This is a known issue affecting VMware Integrated Openstack 6.x.
Workaround:
- Log in to the LCM node and log in to a mariadb pod:
kubectl -n openstack exec -it mariadb-server-0 bash
- Log into the database:
mysql --defaults-file=/etc/mysql/admin_user.cnf --host=localhost --connect-timeout 2
- Switch to the nova-api database and show it's contents:
use nova_api;
select * from cell_mappings;
Note: We would expect to see two rows in that table: one that has "cell0" in the "name" field and one that has "cell1" in the "name" field. What we're looking for here is a third cell that will likely have a NULL for it's "name" column and has values in the transport_url and database_connection columns that have the private VIP rather than pod hostnames (e.g. something like 'rabbitmq.openstack.svc.cluster.local' and 'mariadb.openstack.svc.cluster.local').

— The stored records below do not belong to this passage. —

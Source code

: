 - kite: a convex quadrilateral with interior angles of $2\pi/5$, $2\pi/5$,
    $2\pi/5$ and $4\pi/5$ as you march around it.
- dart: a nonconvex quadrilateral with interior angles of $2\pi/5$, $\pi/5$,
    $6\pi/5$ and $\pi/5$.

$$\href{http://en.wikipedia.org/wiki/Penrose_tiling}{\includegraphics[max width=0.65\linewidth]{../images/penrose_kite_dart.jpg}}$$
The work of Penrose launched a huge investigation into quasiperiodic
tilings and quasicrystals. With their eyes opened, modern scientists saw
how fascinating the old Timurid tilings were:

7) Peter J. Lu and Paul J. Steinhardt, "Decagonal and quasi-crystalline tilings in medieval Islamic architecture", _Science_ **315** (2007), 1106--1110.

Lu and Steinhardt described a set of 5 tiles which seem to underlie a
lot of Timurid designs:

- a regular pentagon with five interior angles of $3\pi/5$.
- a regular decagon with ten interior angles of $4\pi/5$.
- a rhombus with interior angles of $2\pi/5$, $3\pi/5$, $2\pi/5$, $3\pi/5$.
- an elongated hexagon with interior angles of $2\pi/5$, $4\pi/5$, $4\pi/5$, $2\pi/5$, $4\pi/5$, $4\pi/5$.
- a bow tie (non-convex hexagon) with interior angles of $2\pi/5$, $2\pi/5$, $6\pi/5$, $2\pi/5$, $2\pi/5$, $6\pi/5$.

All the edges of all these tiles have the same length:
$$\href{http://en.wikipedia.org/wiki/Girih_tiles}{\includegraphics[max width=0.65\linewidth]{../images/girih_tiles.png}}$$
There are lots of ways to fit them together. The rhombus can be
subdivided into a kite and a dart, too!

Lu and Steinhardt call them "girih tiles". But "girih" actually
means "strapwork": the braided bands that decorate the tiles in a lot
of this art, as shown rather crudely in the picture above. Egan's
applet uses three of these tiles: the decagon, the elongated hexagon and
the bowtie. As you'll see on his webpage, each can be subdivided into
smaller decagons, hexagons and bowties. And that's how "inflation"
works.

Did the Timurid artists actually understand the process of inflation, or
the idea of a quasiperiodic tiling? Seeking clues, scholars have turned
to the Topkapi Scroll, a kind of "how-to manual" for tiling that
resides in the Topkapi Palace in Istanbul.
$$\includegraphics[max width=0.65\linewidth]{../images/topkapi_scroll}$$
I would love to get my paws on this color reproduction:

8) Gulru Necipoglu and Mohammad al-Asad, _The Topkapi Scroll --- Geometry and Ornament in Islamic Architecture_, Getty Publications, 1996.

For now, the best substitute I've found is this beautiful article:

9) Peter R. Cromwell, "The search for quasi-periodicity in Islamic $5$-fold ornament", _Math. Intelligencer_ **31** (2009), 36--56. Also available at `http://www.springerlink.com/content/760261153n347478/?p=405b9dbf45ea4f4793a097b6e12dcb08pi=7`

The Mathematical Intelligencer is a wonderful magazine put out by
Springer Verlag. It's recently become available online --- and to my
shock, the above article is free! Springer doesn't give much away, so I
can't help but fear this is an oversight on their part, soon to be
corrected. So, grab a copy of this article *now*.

- Remove bad cell from the database table using these statements:
update host_mappings set cell_id = <id of cell1 from cell_mappings table> where cell_id = <id of NULL cell from cell_mappings table>;
update instance_mappings set cell_id = <id of cell1 from cell_mappings tables> where cell_id = <id of NULL cell from cell_mappings table>;
delete from cell_mappings where id = <id of NULL cell from cell_mappings table>;
- There is a retry limit before kubernetes will restart the pod. Delete the current pod to restart now:
osctl get pods | grep nova-db-sync
osdel pods <result from above>
- Verify that the pods run to completion without further error:
pods
Note: Above is an alias to kubectl get pods --all-namespaces --watch
- Run the following to check deployment is in running status.
watch -n2 'viocli get deployment'